» EXERCISE DETAILS:
If a line in the data below contains the word "google", copy it out.

» THE RECORDS:
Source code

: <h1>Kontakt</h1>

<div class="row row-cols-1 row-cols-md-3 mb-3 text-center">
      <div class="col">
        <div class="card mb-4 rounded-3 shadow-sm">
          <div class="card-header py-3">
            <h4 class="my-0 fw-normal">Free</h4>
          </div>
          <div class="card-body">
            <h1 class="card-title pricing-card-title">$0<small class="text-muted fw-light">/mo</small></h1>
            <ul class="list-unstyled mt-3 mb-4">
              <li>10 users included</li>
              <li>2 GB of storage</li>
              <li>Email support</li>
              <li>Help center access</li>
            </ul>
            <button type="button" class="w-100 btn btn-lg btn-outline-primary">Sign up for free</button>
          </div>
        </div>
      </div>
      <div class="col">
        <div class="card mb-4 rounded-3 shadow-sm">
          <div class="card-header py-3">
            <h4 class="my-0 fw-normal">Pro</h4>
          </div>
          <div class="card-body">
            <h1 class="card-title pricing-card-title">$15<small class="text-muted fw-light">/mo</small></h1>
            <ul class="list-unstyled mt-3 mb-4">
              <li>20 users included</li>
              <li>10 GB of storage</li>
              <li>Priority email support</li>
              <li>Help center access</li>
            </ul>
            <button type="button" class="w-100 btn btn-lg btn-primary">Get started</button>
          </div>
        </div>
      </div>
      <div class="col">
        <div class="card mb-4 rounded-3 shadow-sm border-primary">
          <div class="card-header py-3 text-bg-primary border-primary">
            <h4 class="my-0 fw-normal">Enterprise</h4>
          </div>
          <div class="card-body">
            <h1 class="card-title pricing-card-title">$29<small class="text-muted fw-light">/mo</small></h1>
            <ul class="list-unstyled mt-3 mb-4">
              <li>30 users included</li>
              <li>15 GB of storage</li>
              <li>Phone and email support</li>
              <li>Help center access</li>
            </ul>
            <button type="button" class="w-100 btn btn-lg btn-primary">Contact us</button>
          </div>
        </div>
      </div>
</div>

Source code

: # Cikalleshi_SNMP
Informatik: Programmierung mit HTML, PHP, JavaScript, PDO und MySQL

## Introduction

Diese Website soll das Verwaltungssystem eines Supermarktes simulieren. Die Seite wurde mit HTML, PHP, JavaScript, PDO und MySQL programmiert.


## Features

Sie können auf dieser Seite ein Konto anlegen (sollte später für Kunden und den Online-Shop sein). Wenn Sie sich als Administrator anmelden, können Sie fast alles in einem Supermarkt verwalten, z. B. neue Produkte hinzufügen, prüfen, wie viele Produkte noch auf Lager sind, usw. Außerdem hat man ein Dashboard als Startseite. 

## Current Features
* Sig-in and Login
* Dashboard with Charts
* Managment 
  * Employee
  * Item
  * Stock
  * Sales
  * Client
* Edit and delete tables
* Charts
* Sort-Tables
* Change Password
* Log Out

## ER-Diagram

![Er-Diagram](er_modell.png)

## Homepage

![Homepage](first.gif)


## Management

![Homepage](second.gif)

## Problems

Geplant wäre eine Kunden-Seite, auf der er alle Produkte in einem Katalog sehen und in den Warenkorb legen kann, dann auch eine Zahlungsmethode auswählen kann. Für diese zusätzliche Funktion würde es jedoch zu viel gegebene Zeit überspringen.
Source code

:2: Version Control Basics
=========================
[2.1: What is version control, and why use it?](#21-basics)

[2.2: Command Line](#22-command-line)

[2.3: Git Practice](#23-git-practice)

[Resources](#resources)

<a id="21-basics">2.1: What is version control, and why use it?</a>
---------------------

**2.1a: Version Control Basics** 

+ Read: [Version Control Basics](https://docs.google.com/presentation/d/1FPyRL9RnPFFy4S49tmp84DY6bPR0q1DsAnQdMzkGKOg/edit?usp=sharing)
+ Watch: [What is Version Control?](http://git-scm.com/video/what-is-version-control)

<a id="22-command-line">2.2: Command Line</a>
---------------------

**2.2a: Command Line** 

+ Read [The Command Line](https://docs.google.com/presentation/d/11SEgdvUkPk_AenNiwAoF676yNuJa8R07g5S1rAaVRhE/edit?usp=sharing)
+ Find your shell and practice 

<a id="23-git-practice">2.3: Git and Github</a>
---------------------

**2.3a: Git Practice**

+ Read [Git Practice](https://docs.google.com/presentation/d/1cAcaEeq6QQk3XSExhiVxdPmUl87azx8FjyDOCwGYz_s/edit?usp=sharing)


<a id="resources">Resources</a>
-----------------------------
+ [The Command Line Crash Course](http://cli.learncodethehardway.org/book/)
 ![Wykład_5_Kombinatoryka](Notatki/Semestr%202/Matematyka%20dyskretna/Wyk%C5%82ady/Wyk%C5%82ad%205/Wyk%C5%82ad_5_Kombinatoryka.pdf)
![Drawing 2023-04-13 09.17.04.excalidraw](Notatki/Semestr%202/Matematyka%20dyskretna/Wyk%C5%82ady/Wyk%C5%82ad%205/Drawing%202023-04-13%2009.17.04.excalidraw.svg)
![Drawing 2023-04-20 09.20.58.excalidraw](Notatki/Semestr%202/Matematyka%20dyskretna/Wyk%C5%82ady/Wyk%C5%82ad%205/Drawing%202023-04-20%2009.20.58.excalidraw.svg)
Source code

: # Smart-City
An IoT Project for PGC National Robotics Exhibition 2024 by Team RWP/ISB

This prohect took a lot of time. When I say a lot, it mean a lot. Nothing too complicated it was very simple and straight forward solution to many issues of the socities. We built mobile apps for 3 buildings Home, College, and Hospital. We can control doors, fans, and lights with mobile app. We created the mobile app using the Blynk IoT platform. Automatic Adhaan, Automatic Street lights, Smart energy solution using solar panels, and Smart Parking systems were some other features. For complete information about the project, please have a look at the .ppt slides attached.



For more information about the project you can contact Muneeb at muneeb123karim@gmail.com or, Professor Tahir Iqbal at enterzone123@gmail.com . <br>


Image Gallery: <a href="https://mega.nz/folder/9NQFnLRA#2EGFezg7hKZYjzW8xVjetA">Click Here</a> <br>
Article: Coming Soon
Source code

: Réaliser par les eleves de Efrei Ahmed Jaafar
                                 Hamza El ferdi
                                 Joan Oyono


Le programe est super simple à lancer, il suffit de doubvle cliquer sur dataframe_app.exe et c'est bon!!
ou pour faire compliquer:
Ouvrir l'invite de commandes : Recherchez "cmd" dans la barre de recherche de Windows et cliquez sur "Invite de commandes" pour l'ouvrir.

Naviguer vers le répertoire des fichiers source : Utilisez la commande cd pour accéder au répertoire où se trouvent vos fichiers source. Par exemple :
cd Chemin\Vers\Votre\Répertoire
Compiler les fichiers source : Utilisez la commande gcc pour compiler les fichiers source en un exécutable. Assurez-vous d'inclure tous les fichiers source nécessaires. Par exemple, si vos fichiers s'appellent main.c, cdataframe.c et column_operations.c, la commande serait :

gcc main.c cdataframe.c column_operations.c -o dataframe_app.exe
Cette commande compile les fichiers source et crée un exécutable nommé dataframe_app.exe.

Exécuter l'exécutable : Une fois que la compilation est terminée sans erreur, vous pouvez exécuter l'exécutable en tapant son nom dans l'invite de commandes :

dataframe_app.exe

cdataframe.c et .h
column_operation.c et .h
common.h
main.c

» OUTPUT FOR THIS EXERCISE:
+ Read: [Version Control Basics](https://docs.google.com/presentation/d/1FPyRL9RnPFFy4S49tmp84DY6bPR0q1DsAnQdMzkGKOg/edit?usp=sharing)
+ Read [The Command Line](https://docs.google.com/presentation/d/11SEgdvUkPk_AenNiwAoF676yNuJa8R07g5S1rAaVRhE/edit?usp=sharing)
+ Read [Git Practice](https://docs.google.com/presentation/d/1cAcaEeq6QQk3XSExhiVxdPmUl87azx8FjyDOCwGYz_s/edit?usp=sharing)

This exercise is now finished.